Thursday, December 1, 2011

The Premiership Axe Has Swung

December is upon us and so is the traditional start of the culling of Premiership managers. As the ownership structure has changed so has the short termism of thinking throughout football as a whole with few managers on average lasting more than two seasons.

One has gone and two other Premiership managers in particular have reason to feel threatened in Steve Kean and Andre Villas Boas with probably only Sir Alex, Kenny Dalglish, Harry Redknapp, Arsene Wenger, David Moyes and Tony Pulis feeling genuinely secure. The likes of Owen Coyle and Martin Jol will also be feeling a distinct lack of seasonal cheer unless results improve.

For Steve Bruce, his position had become untenable as the fans had turned badly against him with Saturday's latest debacle against Wigan (who he ironically left in the lurch) a bridge too far. Whilst chairman all too easily turn to pressing the eject button, it cannot really be said that Bruce hasn't had the support in either terms of time nor money and the way he has handled the bizarre situation with Asamoah Gyan left much to be desired.

One major issue that has perennially vexed this blog about Bruce is his obsession with fawning to Sir Alex Ferguson in the lead up to matches against ManYoo. Other ex ManYoo players such as Keane or Hughes have been respectful without doing a disservice to their own clubs. In the lead up to any ManYoo fixture it is the norm to hear Bruce foaming at the mouth about Fergie's greatness and putting your mortgage on ManYoo to win the fixture is a no brainer. He has also been ready to pick up their cast offs such as O'Shea and Wes Orange. It's almost as if he felt that by assimilating himself with Ferguson he could gain similar stature.

Whilst it is never nice to see someone lose their job, it seems that few will shed a tear for Bruce's leaving and especially not the faithful on Wearside.

Steve Kean has it seemed been a dead man walking since he first got the job. Venkys made a gross error sacking Sam Allardyce and they have compounded it with little investment and seemingly learning nothing about running a football club. Kean has been the vessel for the fans' ire and with Blackburn rooted in the relegation mire it seems simply a matter of time.

Chelsea face yet another quandary of their own making. The premature sacking of Ancelotti was followed up with a huge compensation payment for the initially very successful but very young Andre Villas Boas.
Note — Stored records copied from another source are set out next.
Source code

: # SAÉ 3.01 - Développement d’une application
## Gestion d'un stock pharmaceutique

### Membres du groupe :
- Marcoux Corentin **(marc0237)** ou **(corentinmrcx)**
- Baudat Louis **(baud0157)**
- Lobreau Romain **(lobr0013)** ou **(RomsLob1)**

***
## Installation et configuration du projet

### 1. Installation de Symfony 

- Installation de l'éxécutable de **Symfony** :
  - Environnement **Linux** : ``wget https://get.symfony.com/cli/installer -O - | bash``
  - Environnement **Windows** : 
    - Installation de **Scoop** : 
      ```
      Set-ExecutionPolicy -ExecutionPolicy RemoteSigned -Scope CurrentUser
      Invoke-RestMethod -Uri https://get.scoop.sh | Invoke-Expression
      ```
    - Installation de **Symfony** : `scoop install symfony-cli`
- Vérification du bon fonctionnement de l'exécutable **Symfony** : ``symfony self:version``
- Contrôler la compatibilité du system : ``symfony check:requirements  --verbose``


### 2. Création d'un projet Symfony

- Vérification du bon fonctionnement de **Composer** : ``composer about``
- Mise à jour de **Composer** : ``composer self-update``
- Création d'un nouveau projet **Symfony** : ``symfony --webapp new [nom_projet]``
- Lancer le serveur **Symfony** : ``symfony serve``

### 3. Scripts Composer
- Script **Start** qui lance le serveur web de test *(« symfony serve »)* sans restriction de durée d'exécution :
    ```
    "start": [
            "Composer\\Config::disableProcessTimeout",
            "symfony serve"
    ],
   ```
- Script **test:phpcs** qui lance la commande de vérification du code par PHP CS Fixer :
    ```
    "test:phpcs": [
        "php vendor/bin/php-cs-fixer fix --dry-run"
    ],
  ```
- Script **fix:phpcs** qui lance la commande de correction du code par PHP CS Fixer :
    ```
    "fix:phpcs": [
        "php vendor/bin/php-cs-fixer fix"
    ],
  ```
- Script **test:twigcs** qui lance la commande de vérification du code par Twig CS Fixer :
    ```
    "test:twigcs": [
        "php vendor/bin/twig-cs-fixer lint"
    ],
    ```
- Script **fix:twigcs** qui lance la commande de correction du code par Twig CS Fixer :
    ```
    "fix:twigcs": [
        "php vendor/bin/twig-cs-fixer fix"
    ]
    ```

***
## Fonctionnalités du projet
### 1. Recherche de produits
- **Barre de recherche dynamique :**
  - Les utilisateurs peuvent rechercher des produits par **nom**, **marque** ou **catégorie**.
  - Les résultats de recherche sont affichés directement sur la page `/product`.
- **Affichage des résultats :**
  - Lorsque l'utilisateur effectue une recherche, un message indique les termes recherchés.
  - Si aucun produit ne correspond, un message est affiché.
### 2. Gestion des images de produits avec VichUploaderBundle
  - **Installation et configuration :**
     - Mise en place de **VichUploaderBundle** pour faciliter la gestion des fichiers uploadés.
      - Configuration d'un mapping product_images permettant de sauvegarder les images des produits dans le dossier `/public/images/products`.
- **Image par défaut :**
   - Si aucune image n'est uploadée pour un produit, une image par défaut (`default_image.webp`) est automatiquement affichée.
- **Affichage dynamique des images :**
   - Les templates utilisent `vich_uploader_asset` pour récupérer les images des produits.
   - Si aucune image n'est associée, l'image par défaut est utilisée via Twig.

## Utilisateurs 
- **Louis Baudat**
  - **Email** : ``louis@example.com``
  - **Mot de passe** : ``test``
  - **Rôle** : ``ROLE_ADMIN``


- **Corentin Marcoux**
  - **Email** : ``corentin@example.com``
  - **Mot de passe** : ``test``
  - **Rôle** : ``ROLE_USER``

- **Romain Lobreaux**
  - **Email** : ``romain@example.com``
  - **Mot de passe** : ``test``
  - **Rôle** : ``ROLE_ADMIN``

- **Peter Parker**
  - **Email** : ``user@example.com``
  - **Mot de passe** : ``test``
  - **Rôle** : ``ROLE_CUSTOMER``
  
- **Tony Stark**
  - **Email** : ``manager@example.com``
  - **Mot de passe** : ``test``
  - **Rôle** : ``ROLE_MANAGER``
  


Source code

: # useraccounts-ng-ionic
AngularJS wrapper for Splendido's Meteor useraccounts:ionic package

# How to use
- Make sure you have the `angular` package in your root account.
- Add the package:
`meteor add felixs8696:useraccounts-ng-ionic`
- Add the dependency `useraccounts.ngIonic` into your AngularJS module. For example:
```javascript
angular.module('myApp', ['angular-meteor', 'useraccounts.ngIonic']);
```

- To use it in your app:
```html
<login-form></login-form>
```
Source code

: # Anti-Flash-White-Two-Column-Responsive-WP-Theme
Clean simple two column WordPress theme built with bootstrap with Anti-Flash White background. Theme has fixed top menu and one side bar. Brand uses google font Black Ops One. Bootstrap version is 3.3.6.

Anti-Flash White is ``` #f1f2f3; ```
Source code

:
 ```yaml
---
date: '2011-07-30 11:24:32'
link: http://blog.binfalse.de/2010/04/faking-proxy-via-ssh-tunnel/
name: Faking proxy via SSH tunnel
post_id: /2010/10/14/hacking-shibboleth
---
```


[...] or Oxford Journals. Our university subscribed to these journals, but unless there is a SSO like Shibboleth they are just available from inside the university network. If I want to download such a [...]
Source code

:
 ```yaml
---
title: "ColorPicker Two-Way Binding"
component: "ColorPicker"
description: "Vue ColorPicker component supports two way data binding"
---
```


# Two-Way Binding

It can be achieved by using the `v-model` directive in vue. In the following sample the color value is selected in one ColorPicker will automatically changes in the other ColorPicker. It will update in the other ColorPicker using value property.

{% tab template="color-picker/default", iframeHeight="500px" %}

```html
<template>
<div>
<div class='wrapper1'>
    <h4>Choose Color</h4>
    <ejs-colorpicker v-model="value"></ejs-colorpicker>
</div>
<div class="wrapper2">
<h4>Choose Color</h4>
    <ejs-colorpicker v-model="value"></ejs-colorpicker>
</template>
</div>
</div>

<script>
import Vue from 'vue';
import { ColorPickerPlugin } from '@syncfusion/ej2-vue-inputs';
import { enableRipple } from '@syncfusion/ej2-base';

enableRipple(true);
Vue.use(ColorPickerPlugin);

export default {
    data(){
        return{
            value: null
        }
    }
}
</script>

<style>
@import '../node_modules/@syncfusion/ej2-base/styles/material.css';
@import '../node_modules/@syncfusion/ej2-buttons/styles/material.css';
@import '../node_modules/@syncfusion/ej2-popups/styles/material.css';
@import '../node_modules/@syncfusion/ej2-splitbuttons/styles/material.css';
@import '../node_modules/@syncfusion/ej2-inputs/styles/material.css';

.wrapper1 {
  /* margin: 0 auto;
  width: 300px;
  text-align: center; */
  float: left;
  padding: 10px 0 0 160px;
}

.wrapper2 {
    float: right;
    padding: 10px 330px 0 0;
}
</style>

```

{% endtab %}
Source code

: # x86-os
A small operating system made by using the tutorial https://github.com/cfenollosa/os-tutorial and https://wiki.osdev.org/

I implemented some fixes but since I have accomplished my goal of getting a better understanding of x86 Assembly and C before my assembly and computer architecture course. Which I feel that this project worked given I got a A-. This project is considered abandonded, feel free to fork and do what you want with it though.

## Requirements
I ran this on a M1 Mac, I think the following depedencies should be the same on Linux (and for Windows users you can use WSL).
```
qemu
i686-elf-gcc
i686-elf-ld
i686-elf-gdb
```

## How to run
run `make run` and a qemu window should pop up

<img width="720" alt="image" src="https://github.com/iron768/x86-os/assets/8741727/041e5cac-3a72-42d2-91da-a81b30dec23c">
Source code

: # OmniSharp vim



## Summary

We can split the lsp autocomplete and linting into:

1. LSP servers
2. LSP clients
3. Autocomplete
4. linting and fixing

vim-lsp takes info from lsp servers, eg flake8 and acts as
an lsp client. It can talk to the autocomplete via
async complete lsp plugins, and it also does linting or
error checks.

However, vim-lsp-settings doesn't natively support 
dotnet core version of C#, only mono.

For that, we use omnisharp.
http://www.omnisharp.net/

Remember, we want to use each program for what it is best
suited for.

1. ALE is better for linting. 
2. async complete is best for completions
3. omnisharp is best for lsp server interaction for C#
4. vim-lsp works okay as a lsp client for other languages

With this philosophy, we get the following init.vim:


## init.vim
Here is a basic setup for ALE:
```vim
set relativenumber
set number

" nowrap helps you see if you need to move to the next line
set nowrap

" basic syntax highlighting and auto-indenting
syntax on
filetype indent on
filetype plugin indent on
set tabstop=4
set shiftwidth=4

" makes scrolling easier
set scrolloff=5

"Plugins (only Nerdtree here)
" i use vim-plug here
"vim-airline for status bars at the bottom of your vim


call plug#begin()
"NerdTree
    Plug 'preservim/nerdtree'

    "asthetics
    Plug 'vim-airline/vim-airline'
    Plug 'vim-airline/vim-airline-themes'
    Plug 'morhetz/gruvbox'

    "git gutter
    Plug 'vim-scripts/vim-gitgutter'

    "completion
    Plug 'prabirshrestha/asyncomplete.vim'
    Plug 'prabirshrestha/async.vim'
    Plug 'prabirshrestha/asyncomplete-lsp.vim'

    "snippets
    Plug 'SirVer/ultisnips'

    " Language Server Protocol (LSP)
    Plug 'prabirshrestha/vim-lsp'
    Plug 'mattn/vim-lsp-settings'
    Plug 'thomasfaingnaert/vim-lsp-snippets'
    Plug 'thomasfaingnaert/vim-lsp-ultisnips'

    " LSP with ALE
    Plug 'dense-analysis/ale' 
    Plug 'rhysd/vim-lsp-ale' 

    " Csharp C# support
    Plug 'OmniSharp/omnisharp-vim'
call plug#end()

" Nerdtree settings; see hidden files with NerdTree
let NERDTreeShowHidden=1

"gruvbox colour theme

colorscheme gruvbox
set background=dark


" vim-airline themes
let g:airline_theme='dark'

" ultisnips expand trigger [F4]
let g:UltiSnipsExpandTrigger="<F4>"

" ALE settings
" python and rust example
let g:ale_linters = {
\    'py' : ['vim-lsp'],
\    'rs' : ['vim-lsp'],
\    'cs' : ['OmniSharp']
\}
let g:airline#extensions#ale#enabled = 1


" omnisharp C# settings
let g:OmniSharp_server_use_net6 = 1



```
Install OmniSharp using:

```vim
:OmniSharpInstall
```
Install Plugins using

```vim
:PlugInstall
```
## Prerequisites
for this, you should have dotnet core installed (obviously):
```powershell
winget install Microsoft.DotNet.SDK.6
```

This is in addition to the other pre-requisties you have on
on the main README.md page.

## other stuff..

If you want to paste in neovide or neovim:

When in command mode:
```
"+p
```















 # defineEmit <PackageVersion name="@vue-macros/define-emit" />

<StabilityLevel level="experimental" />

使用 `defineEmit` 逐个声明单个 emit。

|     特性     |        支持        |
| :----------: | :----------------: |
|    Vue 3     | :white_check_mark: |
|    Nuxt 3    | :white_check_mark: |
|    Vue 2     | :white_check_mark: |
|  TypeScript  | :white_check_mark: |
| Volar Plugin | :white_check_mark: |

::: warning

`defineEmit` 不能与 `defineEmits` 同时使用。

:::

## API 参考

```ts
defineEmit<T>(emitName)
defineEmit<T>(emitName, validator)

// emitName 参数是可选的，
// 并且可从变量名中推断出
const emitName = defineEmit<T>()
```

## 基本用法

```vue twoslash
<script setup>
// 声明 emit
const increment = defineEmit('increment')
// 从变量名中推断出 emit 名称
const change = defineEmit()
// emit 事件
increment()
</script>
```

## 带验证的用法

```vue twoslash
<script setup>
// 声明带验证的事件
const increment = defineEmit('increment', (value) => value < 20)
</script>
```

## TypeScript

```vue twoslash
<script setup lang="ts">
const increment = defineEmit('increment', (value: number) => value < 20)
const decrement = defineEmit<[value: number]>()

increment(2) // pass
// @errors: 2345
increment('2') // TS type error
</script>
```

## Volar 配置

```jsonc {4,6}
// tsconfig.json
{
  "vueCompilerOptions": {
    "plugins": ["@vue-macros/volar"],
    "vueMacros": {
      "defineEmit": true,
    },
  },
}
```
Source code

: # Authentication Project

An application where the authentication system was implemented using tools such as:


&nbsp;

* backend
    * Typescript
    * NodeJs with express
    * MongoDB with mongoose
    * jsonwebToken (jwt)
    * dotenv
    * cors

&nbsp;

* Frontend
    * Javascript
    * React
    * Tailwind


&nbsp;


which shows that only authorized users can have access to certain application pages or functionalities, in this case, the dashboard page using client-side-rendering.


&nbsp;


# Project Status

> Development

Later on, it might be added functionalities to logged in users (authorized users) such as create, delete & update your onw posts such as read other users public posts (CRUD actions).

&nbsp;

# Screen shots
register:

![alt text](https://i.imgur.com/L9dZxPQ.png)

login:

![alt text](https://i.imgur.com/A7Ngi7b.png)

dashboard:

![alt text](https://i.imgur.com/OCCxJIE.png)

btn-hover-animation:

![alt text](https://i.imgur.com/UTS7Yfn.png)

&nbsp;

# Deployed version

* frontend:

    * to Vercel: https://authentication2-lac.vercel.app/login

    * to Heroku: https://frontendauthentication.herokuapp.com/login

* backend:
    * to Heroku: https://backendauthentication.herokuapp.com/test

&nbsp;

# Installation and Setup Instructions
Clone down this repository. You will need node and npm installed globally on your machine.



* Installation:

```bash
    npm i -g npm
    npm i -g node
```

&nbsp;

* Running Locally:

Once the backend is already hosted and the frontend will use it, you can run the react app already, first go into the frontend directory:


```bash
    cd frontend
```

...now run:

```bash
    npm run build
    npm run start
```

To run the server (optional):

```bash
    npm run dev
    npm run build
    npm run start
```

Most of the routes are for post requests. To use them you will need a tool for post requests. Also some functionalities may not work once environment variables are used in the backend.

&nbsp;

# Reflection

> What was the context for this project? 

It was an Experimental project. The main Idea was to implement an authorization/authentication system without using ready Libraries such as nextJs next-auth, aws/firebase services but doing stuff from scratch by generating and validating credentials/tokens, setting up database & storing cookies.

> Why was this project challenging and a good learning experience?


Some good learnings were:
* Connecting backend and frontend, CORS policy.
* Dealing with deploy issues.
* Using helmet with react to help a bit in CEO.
Several months on and Chelsea are struggling and the knives are already out for AVB in the press. It is hard to pin down what the true problem is at Chelsea and the truth is that there are many issues that need to be resolved.

Chelsea do not possess either a first team nor a squad to truly compete with the two Manchester clubs. That being said they should be good enough to comfortably finish third. Looking at their form and the table it is far from clear that they will do so.

AVB has inherited a powerful dressing room that is physically in decline. Terry, Drogba and Lampard are way past their best and Cech has never been the same since his dreadful head injury. All four are sucking huge wages from Chelsea however and hampering the finances team building for the future whilst at the same time contributing less and less to the cause on the pitch.

AVB has also inherited two expensive purchases in David Luiz and Fernando Torres who were both bought in January. Both are hugely talented players yet AVB seems neither to trust them nor know how to obtain the best from either player.

The likes of Mikel, Malouda, Bosingwa, Alex and Kalou are simply not good enough for a club aspiring to win Championships and Champions Leagues and whilst the likes of Mata and Sturridge have made excellent fresh contributions, there is not enough consistent support from those around them.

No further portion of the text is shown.